# Plain-text document sources:
[Start of section]
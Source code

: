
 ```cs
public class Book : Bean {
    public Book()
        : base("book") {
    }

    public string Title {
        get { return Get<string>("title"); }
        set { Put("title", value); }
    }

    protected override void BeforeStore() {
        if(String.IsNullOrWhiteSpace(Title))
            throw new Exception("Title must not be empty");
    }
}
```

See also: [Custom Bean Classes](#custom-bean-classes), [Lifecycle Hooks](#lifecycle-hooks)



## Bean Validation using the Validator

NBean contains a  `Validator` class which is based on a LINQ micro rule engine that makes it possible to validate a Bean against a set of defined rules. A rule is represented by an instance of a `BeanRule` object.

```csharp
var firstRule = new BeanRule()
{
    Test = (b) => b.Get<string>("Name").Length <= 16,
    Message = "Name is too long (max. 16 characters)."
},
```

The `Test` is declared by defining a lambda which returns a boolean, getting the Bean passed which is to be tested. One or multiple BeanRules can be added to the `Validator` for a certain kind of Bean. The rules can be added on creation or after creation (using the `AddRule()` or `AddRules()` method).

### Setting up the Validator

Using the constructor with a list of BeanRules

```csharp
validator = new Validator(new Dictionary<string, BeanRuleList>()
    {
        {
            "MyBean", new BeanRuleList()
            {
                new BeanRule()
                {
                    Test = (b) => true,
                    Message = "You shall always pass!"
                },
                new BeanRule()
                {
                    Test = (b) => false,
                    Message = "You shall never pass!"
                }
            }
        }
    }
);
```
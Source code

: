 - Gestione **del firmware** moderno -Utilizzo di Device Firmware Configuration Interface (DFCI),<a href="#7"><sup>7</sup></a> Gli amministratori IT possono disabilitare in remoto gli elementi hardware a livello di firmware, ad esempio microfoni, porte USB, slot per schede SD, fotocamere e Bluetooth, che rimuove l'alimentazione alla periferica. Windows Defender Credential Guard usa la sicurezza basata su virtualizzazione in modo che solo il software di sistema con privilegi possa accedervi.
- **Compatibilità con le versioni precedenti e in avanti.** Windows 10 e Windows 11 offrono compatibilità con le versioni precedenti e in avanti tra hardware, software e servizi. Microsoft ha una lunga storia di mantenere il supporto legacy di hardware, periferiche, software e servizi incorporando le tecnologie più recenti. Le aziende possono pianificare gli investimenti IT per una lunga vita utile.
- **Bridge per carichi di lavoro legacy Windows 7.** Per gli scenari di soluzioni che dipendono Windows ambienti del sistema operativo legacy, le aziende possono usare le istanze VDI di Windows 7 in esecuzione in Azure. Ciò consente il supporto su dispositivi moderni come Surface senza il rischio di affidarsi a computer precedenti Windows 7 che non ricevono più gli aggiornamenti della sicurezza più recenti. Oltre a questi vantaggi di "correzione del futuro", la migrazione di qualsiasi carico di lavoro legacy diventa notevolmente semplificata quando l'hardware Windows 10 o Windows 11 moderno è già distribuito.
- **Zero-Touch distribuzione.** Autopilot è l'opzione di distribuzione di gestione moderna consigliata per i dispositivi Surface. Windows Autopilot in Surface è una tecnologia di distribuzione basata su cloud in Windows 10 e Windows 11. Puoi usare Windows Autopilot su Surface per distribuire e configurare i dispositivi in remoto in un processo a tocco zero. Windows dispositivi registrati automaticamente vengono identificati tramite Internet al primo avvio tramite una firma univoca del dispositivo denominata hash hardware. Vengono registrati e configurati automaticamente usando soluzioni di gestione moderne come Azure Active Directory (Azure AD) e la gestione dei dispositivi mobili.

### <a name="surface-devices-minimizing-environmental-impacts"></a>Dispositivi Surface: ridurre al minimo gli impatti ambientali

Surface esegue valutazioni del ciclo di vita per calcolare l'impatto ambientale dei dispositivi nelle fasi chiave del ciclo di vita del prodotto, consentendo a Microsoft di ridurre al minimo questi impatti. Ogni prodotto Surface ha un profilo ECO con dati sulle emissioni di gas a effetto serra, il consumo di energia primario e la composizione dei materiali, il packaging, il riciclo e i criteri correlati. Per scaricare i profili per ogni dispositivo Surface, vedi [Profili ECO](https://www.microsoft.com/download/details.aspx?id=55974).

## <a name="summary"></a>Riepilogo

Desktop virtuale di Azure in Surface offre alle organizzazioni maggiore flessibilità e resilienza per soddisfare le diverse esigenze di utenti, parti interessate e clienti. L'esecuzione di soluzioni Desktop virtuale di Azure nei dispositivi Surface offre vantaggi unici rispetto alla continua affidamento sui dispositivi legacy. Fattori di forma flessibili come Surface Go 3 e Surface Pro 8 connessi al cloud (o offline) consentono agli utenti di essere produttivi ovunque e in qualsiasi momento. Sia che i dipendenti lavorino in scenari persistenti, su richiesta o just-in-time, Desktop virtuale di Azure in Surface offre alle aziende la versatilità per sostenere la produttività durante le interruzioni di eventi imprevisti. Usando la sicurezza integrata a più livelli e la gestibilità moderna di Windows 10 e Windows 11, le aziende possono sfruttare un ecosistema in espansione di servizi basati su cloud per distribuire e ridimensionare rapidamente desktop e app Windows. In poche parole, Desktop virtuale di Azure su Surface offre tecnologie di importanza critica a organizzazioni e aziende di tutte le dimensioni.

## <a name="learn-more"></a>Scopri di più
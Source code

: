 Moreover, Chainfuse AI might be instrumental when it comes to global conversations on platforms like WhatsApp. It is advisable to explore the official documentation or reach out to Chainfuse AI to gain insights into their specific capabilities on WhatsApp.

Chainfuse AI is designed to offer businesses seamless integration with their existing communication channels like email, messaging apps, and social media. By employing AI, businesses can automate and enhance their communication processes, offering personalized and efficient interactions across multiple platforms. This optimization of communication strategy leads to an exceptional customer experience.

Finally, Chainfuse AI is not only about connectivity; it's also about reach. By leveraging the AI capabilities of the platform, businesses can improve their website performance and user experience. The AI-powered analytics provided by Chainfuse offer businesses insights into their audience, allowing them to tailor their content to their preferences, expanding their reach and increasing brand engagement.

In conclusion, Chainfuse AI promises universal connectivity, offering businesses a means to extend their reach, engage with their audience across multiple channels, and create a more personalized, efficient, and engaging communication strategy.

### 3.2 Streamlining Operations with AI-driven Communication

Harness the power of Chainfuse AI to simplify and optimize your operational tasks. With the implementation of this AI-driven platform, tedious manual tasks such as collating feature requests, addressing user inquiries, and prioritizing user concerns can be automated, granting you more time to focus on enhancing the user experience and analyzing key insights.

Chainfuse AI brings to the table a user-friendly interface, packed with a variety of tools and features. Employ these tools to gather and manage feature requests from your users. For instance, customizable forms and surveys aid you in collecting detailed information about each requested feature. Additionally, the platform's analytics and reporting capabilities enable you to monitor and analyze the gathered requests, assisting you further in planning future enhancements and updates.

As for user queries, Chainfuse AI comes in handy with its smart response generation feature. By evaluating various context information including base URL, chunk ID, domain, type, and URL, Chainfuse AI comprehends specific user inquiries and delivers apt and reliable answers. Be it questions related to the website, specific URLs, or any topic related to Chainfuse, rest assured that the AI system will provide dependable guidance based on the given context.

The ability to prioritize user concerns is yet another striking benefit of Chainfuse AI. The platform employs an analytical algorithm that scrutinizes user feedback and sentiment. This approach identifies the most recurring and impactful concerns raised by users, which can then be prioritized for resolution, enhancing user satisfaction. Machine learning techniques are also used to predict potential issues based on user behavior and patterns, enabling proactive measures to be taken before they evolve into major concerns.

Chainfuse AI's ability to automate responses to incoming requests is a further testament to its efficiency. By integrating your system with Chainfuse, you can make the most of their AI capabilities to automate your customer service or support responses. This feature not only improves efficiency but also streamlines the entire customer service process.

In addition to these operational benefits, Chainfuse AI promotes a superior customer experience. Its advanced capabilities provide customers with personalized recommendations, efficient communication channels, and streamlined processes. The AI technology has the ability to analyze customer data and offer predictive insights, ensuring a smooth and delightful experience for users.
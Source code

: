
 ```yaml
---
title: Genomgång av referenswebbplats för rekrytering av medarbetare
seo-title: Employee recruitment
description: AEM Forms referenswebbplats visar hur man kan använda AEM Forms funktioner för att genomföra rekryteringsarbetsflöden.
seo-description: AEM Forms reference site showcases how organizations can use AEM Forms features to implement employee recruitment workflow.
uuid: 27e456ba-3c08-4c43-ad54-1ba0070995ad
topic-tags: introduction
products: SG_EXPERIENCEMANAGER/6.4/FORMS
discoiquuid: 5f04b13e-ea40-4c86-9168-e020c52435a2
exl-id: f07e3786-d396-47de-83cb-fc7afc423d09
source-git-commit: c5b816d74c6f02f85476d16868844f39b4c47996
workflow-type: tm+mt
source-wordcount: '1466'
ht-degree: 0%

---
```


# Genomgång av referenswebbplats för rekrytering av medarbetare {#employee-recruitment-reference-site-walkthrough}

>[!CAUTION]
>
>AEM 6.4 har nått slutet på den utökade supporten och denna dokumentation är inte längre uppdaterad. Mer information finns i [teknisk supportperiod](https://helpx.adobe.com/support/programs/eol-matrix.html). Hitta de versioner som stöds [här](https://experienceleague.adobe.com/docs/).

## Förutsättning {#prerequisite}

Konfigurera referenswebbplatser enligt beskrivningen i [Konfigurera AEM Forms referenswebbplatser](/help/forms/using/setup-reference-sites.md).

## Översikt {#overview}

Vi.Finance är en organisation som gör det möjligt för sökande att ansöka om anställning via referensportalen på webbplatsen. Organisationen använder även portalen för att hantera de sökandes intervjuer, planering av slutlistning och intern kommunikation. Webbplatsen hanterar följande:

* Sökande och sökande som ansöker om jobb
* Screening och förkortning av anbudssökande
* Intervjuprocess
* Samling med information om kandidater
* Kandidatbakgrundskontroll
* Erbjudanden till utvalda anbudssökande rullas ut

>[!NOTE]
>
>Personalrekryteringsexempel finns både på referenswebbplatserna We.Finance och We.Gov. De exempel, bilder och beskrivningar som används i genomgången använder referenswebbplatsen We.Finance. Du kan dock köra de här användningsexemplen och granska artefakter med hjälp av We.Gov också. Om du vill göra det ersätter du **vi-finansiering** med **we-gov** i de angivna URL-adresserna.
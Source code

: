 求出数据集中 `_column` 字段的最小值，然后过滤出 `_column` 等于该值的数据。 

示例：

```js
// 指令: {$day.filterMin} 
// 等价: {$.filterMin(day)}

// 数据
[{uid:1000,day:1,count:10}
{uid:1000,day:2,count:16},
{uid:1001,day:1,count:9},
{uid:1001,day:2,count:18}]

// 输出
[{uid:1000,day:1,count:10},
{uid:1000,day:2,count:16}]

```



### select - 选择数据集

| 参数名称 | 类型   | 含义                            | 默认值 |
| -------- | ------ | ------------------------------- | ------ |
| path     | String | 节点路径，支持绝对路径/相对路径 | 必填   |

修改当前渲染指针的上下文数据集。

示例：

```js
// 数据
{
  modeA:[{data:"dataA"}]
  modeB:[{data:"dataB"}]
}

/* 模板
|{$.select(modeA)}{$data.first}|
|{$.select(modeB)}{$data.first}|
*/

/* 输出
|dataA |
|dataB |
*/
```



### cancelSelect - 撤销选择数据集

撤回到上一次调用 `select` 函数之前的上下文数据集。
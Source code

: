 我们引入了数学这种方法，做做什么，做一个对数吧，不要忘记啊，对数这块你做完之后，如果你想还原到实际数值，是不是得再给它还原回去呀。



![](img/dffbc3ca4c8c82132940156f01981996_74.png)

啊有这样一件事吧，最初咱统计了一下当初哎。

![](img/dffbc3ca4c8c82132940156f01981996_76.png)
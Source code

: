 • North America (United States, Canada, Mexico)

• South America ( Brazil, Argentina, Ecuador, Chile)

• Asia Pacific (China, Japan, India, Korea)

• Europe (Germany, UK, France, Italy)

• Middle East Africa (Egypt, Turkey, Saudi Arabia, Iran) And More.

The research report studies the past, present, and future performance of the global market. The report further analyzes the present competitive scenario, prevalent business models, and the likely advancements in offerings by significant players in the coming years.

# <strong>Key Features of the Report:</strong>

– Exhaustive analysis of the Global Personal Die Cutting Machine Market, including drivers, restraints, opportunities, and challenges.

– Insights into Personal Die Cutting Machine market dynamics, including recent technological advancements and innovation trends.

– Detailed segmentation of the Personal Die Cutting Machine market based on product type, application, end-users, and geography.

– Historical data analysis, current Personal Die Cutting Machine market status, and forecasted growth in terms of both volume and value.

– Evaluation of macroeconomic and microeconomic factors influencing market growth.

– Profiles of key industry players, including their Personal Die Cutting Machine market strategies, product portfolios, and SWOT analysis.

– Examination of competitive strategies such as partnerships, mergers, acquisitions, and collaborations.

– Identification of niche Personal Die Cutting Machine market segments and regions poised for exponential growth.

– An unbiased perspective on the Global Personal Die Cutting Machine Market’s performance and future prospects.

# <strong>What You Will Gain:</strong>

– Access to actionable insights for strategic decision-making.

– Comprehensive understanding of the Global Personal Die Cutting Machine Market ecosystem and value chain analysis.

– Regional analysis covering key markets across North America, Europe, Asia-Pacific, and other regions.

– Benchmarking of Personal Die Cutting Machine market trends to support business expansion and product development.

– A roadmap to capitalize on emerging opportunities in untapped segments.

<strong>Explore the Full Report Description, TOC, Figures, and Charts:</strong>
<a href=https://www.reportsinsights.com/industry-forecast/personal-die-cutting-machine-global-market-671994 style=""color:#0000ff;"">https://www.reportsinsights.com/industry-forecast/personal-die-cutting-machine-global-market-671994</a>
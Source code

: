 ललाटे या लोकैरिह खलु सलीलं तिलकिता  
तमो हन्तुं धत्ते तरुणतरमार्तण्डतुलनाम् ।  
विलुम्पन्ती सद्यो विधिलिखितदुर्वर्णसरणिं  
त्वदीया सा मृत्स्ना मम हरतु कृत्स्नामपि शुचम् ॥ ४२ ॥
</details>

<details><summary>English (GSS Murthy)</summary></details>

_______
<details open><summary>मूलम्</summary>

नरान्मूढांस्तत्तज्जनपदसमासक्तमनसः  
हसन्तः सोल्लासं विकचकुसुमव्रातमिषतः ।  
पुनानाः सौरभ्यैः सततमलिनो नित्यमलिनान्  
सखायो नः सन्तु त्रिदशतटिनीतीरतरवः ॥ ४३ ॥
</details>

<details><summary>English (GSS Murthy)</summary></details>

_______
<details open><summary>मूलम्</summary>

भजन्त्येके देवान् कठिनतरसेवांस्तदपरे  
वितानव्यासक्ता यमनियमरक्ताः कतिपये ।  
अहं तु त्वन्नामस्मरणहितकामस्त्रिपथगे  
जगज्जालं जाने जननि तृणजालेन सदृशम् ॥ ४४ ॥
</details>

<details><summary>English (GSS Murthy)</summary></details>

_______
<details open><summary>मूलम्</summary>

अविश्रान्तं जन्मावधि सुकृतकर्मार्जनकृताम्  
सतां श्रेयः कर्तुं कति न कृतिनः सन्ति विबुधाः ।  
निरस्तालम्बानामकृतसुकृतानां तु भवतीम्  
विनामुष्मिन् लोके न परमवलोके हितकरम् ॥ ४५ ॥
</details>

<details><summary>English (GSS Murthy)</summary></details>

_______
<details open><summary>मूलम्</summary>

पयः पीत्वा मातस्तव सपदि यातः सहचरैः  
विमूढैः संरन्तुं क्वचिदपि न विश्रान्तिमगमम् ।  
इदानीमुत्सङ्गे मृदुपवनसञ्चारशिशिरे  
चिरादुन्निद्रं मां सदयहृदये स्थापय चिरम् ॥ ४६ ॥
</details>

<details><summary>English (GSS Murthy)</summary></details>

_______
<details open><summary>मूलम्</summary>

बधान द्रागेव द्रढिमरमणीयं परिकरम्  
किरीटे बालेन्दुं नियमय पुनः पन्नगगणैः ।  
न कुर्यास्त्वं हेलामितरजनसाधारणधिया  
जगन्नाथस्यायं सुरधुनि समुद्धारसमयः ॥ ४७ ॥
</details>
[End of section]
# PROBLEM TO SOLVE:
Among the entries above, copy exactly only the lines starting with the one containing "capabilities on WhatsApp." and going through the one containing "Chainfuse AI is designed", both ends included.

# SOLUTION FOR THIS PROBLEM:
: Moreover, Chainfuse AI might be instrumental when it comes to global conversations on platforms like WhatsApp. It is advisable to explore the official documentation or reach out to Chainfuse AI to gain insights into their specific capabilities on WhatsApp.

Chainfuse AI is designed to offer businesses seamless integration with their existing communication channels like email, messaging apps, and social media. By employing AI, businesses can automate and enhance their communication processes, offering personalized and efficient interactions across multiple platforms. This optimization of communication strategy leads to an exceptional customer experience.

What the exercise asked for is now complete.